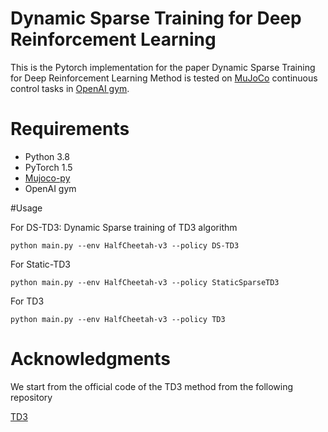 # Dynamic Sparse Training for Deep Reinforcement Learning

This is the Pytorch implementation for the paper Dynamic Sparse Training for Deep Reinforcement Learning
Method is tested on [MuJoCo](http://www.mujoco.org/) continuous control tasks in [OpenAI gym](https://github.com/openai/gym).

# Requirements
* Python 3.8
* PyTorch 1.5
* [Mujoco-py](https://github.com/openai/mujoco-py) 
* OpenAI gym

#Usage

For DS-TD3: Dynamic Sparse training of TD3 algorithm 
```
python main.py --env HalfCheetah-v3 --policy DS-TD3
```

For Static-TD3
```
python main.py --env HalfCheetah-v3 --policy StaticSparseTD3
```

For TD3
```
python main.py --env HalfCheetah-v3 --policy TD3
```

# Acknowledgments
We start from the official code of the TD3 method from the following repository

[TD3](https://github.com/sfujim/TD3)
##############################
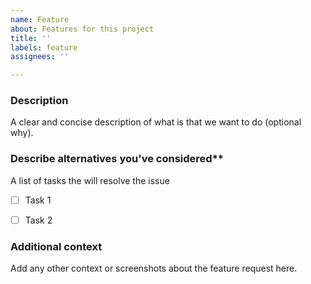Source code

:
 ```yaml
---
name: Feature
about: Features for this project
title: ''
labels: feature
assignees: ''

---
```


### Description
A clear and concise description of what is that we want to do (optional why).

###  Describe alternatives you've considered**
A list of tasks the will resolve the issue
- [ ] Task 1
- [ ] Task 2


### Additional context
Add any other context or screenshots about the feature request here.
##############################
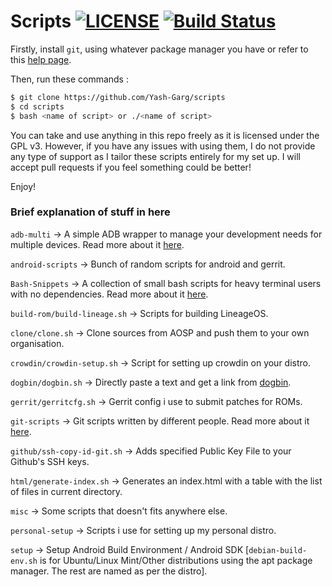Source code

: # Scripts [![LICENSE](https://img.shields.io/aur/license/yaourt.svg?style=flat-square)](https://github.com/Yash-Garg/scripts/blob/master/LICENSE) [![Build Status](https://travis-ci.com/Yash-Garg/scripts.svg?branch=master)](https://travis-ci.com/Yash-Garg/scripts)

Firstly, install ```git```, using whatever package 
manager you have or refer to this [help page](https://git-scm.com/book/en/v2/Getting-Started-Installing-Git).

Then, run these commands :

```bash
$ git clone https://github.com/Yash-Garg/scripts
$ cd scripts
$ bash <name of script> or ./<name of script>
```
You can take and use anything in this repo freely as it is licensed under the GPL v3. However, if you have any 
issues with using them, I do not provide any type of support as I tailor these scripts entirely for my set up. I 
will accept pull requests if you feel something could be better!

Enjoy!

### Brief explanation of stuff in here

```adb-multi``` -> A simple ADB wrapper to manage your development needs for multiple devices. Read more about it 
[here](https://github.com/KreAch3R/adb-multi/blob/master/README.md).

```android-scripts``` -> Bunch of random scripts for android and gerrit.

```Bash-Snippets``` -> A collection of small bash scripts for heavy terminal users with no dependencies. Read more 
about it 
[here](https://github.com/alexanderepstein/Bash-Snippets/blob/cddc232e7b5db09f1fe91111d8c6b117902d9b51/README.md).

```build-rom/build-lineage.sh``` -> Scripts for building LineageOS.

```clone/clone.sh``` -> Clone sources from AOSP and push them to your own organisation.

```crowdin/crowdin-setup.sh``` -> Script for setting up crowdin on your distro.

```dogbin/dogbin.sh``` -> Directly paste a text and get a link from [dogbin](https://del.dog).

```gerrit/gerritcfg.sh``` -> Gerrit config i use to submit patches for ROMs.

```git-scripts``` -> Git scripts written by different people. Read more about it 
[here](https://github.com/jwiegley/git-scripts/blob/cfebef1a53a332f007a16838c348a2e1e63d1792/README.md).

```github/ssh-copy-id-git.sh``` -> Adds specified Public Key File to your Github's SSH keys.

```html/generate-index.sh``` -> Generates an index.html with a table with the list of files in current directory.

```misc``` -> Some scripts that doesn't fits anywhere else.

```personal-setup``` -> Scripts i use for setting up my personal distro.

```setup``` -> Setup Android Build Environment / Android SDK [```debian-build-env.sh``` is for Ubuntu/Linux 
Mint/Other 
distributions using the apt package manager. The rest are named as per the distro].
##############################
#### Problem description:
Work out the number of lines in the listing above that hold the word "Garg". Write that number by itself.

#### Response:
2